▶ Your objective: Stop after the line that contains "- **Linux Desktop"; until then, restate each line of the entries word for word from the very first.

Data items
#####

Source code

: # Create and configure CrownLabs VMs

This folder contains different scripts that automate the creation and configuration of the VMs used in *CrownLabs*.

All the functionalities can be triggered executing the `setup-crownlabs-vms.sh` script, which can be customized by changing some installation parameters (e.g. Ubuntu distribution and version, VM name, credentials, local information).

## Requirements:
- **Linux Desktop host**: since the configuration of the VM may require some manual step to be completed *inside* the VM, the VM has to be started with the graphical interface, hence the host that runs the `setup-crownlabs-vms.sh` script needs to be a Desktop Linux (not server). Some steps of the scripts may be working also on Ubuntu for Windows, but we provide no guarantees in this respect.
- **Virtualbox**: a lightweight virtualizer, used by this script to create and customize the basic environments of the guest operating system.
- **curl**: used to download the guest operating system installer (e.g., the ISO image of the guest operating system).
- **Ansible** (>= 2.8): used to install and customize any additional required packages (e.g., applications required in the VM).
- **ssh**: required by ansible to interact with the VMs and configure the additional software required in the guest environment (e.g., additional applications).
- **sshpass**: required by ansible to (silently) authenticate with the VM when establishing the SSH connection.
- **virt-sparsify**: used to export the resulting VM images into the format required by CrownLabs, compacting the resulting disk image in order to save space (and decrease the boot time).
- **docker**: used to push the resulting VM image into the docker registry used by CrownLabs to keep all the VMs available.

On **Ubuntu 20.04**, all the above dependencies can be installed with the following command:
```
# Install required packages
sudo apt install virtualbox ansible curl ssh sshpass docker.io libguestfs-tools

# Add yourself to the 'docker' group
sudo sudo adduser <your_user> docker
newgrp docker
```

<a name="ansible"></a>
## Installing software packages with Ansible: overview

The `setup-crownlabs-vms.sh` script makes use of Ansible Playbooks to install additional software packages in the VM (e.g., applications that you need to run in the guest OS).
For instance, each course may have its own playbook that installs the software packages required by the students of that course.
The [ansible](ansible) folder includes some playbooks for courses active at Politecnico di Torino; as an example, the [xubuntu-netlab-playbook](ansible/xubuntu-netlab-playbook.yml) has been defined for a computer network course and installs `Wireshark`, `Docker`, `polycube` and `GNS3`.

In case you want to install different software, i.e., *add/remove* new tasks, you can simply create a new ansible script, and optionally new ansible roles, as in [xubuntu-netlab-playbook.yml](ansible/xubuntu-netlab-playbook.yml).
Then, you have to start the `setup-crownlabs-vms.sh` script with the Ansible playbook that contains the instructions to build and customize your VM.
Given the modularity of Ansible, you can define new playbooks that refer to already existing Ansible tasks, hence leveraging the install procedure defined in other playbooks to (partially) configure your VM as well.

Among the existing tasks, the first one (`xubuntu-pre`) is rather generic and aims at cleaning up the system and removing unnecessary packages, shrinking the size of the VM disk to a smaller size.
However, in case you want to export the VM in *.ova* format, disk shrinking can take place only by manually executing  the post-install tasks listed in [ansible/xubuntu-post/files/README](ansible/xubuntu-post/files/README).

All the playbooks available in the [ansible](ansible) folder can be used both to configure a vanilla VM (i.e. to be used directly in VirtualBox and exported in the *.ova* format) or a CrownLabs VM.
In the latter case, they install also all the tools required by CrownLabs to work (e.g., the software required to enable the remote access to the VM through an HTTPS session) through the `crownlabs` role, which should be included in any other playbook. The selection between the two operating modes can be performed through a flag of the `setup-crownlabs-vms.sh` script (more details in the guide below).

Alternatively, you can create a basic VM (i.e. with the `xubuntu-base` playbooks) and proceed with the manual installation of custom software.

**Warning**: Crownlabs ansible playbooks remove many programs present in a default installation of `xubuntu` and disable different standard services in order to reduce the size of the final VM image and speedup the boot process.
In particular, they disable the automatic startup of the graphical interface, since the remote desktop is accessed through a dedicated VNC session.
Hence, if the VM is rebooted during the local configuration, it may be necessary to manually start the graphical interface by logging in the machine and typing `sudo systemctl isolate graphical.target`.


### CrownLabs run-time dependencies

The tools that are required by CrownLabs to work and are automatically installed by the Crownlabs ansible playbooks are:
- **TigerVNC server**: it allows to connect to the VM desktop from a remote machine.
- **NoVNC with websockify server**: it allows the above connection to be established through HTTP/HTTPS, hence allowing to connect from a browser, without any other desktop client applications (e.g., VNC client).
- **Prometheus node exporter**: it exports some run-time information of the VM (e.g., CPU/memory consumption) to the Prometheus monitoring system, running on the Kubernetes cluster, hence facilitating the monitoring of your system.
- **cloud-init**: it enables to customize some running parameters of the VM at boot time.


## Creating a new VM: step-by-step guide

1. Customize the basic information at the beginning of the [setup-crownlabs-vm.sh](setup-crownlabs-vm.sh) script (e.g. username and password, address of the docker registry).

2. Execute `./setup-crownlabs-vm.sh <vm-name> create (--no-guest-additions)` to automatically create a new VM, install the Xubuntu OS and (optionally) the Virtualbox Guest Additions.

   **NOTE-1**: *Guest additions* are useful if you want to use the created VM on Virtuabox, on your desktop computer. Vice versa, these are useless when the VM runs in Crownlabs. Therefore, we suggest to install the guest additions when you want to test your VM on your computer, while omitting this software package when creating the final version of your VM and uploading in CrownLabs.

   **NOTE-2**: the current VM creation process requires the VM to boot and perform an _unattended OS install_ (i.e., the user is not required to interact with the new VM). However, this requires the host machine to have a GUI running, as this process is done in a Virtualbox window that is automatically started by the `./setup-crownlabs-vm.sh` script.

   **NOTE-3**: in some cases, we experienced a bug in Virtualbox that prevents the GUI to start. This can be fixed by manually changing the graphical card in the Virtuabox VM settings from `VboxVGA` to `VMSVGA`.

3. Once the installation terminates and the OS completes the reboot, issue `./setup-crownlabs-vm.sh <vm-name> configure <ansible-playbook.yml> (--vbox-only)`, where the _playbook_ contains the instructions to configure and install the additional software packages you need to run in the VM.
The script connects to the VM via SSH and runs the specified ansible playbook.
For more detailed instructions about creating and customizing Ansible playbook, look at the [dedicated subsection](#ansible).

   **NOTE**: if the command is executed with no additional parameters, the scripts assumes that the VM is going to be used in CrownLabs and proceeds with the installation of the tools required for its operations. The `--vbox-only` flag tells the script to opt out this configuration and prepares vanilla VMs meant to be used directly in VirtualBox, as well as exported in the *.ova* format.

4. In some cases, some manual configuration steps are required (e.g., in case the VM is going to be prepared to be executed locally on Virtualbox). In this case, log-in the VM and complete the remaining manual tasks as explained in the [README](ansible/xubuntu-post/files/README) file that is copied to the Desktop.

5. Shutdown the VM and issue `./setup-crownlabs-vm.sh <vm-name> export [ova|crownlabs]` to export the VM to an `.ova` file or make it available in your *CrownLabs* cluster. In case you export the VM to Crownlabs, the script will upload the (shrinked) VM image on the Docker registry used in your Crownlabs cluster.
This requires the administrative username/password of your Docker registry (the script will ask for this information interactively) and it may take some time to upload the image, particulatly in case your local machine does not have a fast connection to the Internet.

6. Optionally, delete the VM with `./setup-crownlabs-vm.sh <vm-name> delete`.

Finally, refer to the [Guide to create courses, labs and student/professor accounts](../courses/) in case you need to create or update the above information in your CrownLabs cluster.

#####

▶ Result for this exercise:
Source code

: # Create and configure CrownLabs VMs

This folder contains different scripts that automate the creation and configuration of the VMs used in *CrownLabs*.

All the functionalities can be triggered executing the `setup-crownlabs-vms.sh` script, which can be customized by changing some installation parameters (e.g. Ubuntu distribution and version, VM name, credentials, local information).

## Requirements:
- **Linux Desktop host**: since the configuration of the VM may require some manual step to be completed *inside* the VM, the VM has to be started with the graphical interface, hence the host that runs the `setup-crownlabs-vms.sh` script needs to be a Desktop Linux (not server). Some steps of the scripts may be working also on Ubuntu for Windows, but we provide no guarantees in this respect.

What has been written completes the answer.